Which lines of the entries below run from the one holding "- **Customer Demographics**: Gender, Senior" to the one holding "- **👥 Total", inclusive? Set down exactly those lines and no others.

TASK INPUTS Start Marker

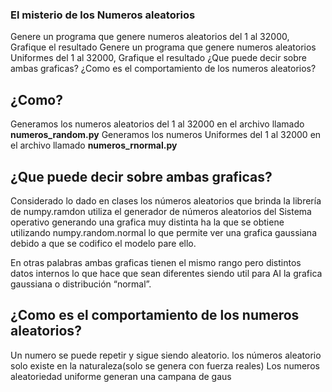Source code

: ### El misterio de los Numeros aleatorios

Genere un programa que genere numeros aleatorios del 1 al 32000, Grafique el resultado
Genere un programa que genere numeros aleatorios Uniformes del 1 al 32000, Grafique el resultado
¿Que puede decir sobre ambas graficas?
¿Como es el comportamiento de los numeros aleatorios?

## ¿Como?

Generamos los numeros aleatorios del 1 al 32000 en el archivo llamado **numeros_random.py**
Generamos los numeros Uniformes del 1 al 32000 en el archivo llamado **numeros_rnormal.py**

## ¿Que puede decir sobre ambas graficas?







Considerado lo dado en clases los números aleatorios que brinda la librería de numpy.ramdon utiliza el generador de números aleatorios del Sistema operativo generando una grafica muy distinta ha la que se obtiene utilizando numpy.random.normal lo que permite ver una grafica gaussiana debido a que se codifico el modelo pare ello.

En otras palabras ambas graficas tienen el mismo rango pero distintos datos internos lo que hace que sean diferentes siendo util para AI la grafica gaussiana o distribución “normal”.

## ¿Como es el comportamiento de los numeros aleatorios?

Un numero se puede repetir y sigue siendo aleatorio.
los números aleatorio solo existe en la naturaleza(solo se genera con fuerza reales)
Los numeros aleatoriedad uniforme generan una campana de gaus
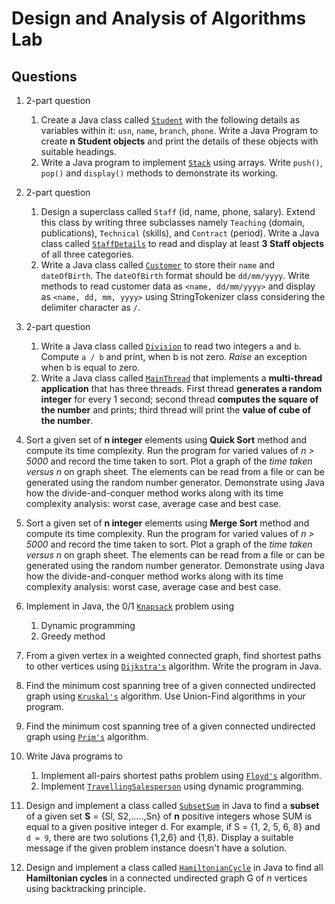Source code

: # Design and Analysis of Algorithms Lab

## Questions

1. 2-part question
    1. Create a Java class called [`Student`](src/Student.java) with the following details as variables within it: `usn`, `name`, `branch`, `phone`. Write a Java Program to create **n Student objects** and print the details of these objects with suitable headings.
    2. Write a Java program to implement [`Stack`](src/Stack.java) using arrays. Write `push()`, `pop()` and `display()` methods to demonstrate its working.

2. 2-part question
    1. Design a superclass called `Staff` (id, name, phone, salary). Extend this class by writing three subclasses namely `Teaching` (domain, publications), `Technical` (skills), and `Contract` (period). Write a Java class called [`StaffDetails`](src/StaffDetails.java) to read and display at least **3 Staff objects** of all three categories.
    2. Write a Java class called [`Customer`](src/Customer.java) to store their `name` and `dateOfBirth`. The `dateOfBirth` format should be `dd/mm/yyyy`. Write methods to read customer data as `<name, dd/mm/yyyy>` and display as `<name, dd, mm, yyyy>` using StringTokenizer class considering the delimiter character as `/`.

3. 2-part question
    1. Write a Java class called [`Division`](src/Division.java) to read two integers `a` and `b`. Compute `a / b` and print, when b is not zero. *Raise* an exception when b is equal to zero.
    2. Write a Java class called [`MainThread`](src/MainThread.java) that implements a **multi-thread application** that has three threads. First thread **generates a random integer** for every 1 second; second thread **computes the square of the number** and prints; third thread will print the **value of cube of the number**.

4. Sort a given set of **n integer** elements using **Quick Sort** method and compute its time complexity. Run the program for varied values of *n > 5000* and record the time taken to sort. Plot a graph of the *time taken versus n* on graph sheet. The elements can be read from a file or can be generated using the random number generator. Demonstrate using Java how the divide-and-conquer method works along with its time complexity analysis: worst case, average case and best case.

5. Sort a given set of **n integer** elements using **Merge Sort** method and compute its time complexity. Run the program for varied values of *n > 5000* and record the time taken to sort. Plot a graph of the *time taken versus n* on graph sheet. The elements can be read from a file or can be generated using the random number generator. Demonstrate using Java how the divide-and-conquer method works along with its time complexity analysis: worst case, average case and best case.

6. Implement in Java, the 0/1 [`Knapsack`](src/Knapsack.java) problem using
    1. Dynamic programming
    2. Greedy method

7. From a given vertex in a weighted connected graph, find shortest paths to other vertices using [`Dijkstra's`](src/Dijkstras.java) algorithm. Write the program in Java.

8. Find the minimum cost spanning tree of a given connected undirected graph using [`Kruskal's`](src/Kruskals.java) algorithm. Use Union-Find algorithms in your program.

9. Find the minimum cost spanning tree of a given connected undirected graph using [`Prim's`](src/Prims.java) algorithm.

10. Write Java programs to
    1. Implement all-pairs shortest paths problem using [`Floyd's`](src/Floyds.java) algorithm.
    2. Implement [`TravellingSalesperson`](src/TravellingSalesperson.java) using dynamic programming.

11. Design and implement a class called [`SubsetSum`](src/SubsetSum.java) in Java to find a **subset** of a given set **S** = {Sl, S2,.....,Sn} of **n** positive integers whose SUM is equal to a given positive integer d. For example, if S = {1, 2, 5, 6, 8} and `d = 9`, there are two solutions {1,2,6} and {1,8}. Display a suitable message if the given problem instance doesn't have a solution.

12. Design and implement a class called [`HamiltonianCycle`](src/HamiltonianCycle.java) in Java to find all **Hamiltonian cycles** in a connected undirected graph G of *n* vertices using backtracking principle.
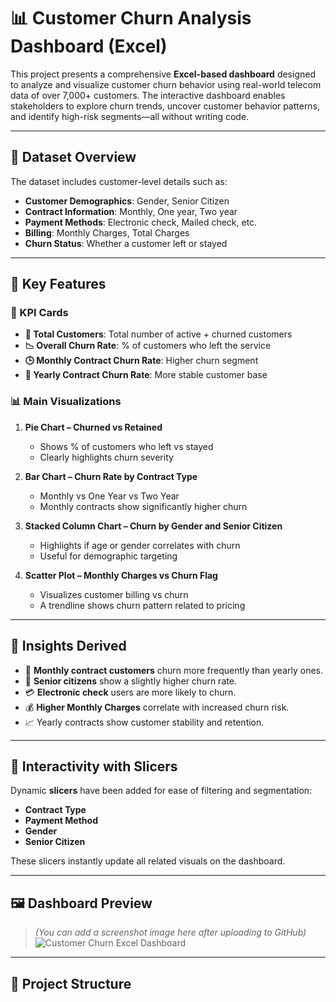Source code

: # 📊 Customer Churn Analysis Dashboard (Excel)

This project presents a comprehensive **Excel-based dashboard** designed to analyze and visualize customer churn behavior using real-world telecom data of over 7,000+ customers. The interactive dashboard enables stakeholders to explore churn trends, uncover customer behavior patterns, and identify high-risk segments—all without writing code.

---

## 📁 Dataset Overview

The dataset includes customer-level details such as:

- **Customer Demographics**: Gender, Senior Citizen
- **Contract Information**: Monthly, One year, Two year
- **Payment Methods**: Electronic check, Mailed check, etc.
- **Billing**: Monthly Charges, Total Charges
- **Churn Status**: Whether a customer left or stayed

---

## 🚀 Key Features

### 🔷 KPI Cards

- **👥 Total Customers**: Total number of active + churned customers  
- **📉 Overall Churn Rate**: % of customers who left the service  
- **🕒 Monthly Contract Churn Rate**: Higher churn segment  
- **🔐 Yearly Contract Churn Rate**: More stable customer base  

### 📊 Main Visualizations

1. **Pie Chart – Churned vs Retained**  
   - Shows % of customers who left vs stayed  
   - Clearly highlights churn severity  

2. **Bar Chart – Churn Rate by Contract Type**  
   - Monthly vs One Year vs Two Year  
   - Monthly contracts show significantly higher churn  

3. **Stacked Column Chart – Churn by Gender and Senior Citizen**  
   - Highlights if age or gender correlates with churn  
   - Useful for demographic targeting  

4. **Scatter Plot – Monthly Charges vs Churn Flag**  
   - Visualizes customer billing vs churn  
   - A trendline shows churn pattern related to pricing  

---

## 🧠 Insights Derived

- 🔁 **Monthly contract customers** churn more frequently than yearly ones.
- 👵 **Senior citizens** show a slightly higher churn rate.
- 💳 **Electronic check** users are more likely to churn.
- 💰 **Higher Monthly Charges** correlate with increased churn risk.
- 📈 Yearly contracts show customer stability and retention.

---

## 🧩 Interactivity with Slicers

Dynamic **slicers** have been added for ease of filtering and segmentation:

- **Contract Type**
- **Payment Method**
- **Gender**
- **Senior Citizen**

These slicers instantly update all related visuals on the dashboard.

---

## 🖼️ Dashboard Preview

> *(You can add a screenshot image here after uploading to GitHub)*  
![Customer Churn Excel Dashboard](Screenshots/churn_dashboard.png)

---

## 📂 Project Structure

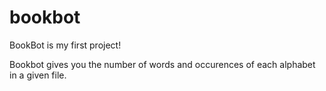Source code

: # bookbot
BookBot is my first project!

Bookbot gives you the number of words and occurences of each alphabet in a given file.
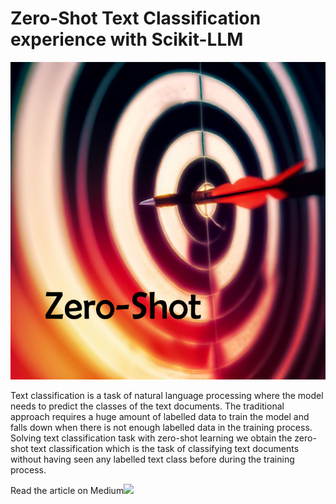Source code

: # Zero-Shot Text Classification experience with Scikit-LLM

![](images/zeroshot.png)

Text classification is a task of natural language processing where the model needs to predict the classes of the text documents. The traditional approach requires a huge amount of labelled data to train the model and falls down when there is not enough labelled data in the training process. Solving text classification task with zero-shot learning we obtain the zero-shot text classification which is the task of classifying text documents without having seen any labelled text class before during the training process.

Read the article on Medium![](https://medium.com/@c.giancaterino/zero-shot-text-classification-experience-with-scikit-llm-f06140e30339)
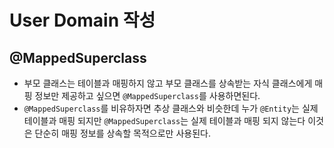 # User Domain 작성

## @MappedSuperclass

* 부모 클래스는 테이블과 매핑하지 않고 부모 클래스를 상속받는 자식 클래스에게 매핑 정보만 제공하고 싶으면 `@MappedSuperclass`를 사용하면된다.
* `@MappedSuperclass`를 비유하자면 추상 클래스와 비슷한데 누가 `@Entity`는 실제 테이블과 매핑 되지만 `@MappedSuperclass`는 실제 테이블과 매핑 되지 않는다 이것은 단순히 매핑 정보를 상속할 목적으로만 사용된다.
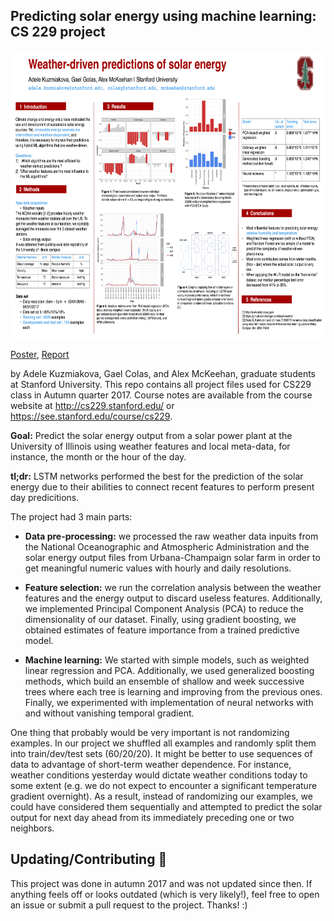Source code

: ## Predicting solar energy using machine learning: CS 229 project

<img src="assets/cs229-project-poster.png" width="756" height="460" />

[Poster](https://github.com/adelekuzmiakova/CS229-machine-learning-solar-energy-predictions/blob/master/assets/cs229-project-poster.png), [Report](https://github.com/adelekuzmiakova/CS229-machine-learning-solar-energy-predictions/blob/master/cs229-final-report.pdf)

by Adele Kuzmiakova, Gael Colas, and Alex McKeehan, graduate students at Stanford University. This repo contains all project files used for CS229 class in Autumn quarter 2017. Course notes are available from the course website at http://cs229.stanford.edu/ or https://see.stanford.edu/course/cs229. 

**Goal:** Predict the solar energy output from a solar power plant at the University of Illinois using weather features and local meta-data, for instance, the month or the hour of the day.

**tl;dr:** LSTM networks performed the best for the prediction of the solar energy due to their abilities to connect recent features to perform present day predicitions.

The project had 3 main parts:

* **Data pre-processing:** we processed the raw weather data inpuits from the National Oceanographic and Atmospheric Administration and the solar energy output files from Urbana-Champaign solar farm in order to get meaningful numeric values with hourly and daily resolutions. 

* **Feature selection:** we run the correlation analysis between the weather features and the energy output to discard useless features. Additionally, we implemented Principal Component Analysis (PCA) to reduce the dimensionality of our dataset. Finally, using gradient boosting, we obtained estimates of feature importance from a trained predictive model.

* **Machine learning:** We started with simple models, such as weighted linear regression and PCA. Additionally, we used generalized boosting methods, which build an ensemble of shallow and week successive trees where each tree is learning and improving from the previous ones. Finally, we experimented with implementation of neural networks with and without vanishing temporal gradient.

One thing that probably would be very important is not randomizing examples. In our project we shuffled all examples and randomly split them into train/dev/test sets (60/20/20). It might be better to use sequences of data to advantage of short-term weather dependence. For instance, weather conditions yesterday would dictate weather conditions today to some extent (e.g. we do not expect to encounter a significant temperature gradient overnight). As a result, instead of randomizing our examples, we could have considered them sequentially and attempted to predict the solar output for next day ahead from its immediately preceding one or two neighbors.

## Updating/Contributing 👋

This project was done in autumn 2017 and was not updated since then. If anything feels off or looks outdated (which is very likely!), feel free to open an issue or submit a pull request to the project. Thanks! :)
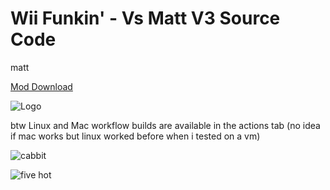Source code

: # Wii Funkin' - Vs Matt V3 Source Code

matt

[Mod Download](https://gamebanana.com/mods/44511)

![Logo](https://github.com/TheZoroForce240/WF-Vs-Matt-V3/blob/main/example_mods/images/wii_funkin_logo.png)

btw Linux and Mac workflow builds are available in the actions tab (no idea if mac works but linux worked before when i tested on a vm)

![cabbit](https://github.com/TheZoroForce240/WF-Vs-Matt-V3/blob/main/example_mods/images/cabbit.png)

![five hot](https://github.com/TheZoroForce240/WF-Vs-Matt-V3/blob/main/example_mods/images/swapnote/notes/4.png)

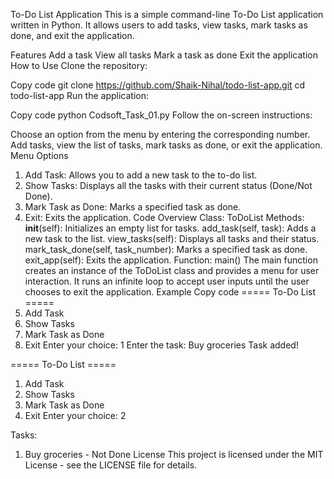 To-Do List Application
This is a simple command-line To-Do List application written in Python. It allows users to add tasks, view tasks, mark tasks as done, and exit the application.

Features
Add a task
View all tasks
Mark a task as done
Exit the application
How to Use
Clone the repository:

Copy code
git clone https://github.com/Shaik-Nihal/todo-list-app.git
cd todo-list-app
Run the application:

Copy code
python Codsoft_Task_01.py
Follow the on-screen instructions:

Choose an option from the menu by entering the corresponding number.
Add tasks, view the list of tasks, mark tasks as done, or exit the application.
Menu Options
1. Add Task: Allows you to add a new task to the to-do list.
2. Show Tasks: Displays all the tasks with their current status (Done/Not Done).
3. Mark Task as Done: Marks a specified task as done.
4. Exit: Exits the application.
Code Overview
Class: ToDoList
Methods:
__init__(self): Initializes an empty list for tasks.
add_task(self, task): Adds a new task to the list.
view_tasks(self): Displays all tasks and their status.
mark_task_done(self, task_number): Marks a specified task as done.
exit_app(self): Exits the application.
Function: main()
The main function creates an instance of the ToDoList class and provides a menu for user interaction. It runs an infinite loop to accept user inputs until the user chooses to exit the application.
Example
Copy code
===== To-Do List =====
1. Add Task
2. Show Tasks
3. Mark Task as Done
4. Exit
Enter your choice: 1
Enter the task: Buy groceries
Task added!

===== To-Do List =====
1. Add Task
2. Show Tasks
3. Mark Task as Done
4. Exit
Enter your choice: 2

Tasks:
1. Buy groceries - Not Done
License
This project is licensed under the MIT License - see the LICENSE file for details.
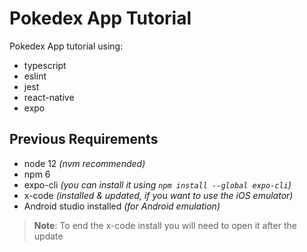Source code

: # Pokedex App Tutorial

Pokedex App tutorial using:

- typescript
- eslint
- jest
- react-native
- expo

## Previous Requirements

- node 12 _(nvm recommended)_
- npm 6
- expo-cli _(you can install it using `npm install --global expo-cli`)_
- x-code _(installed & updated, if you want to use the iOS emulator)_
- Android studio installed _(for Android emulation)_

> **Note**: To end the x-code install you will need to open it after the update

TASK INPUTS End Marker

--- ANSWER BOX ---
- **Customer Demographics**: Gender, Senior Citizen
- **Contract Information**: Monthly, One year, Two year
- **Payment Methods**: Electronic check, Mailed check, etc.
- **Billing**: Monthly Charges, Total Charges
- **Churn Status**: Whether a customer left or stayed

---

## 🚀 Key Features

### 🔷 KPI Cards

- **👥 Total Customers**: Total number of active + churned customers  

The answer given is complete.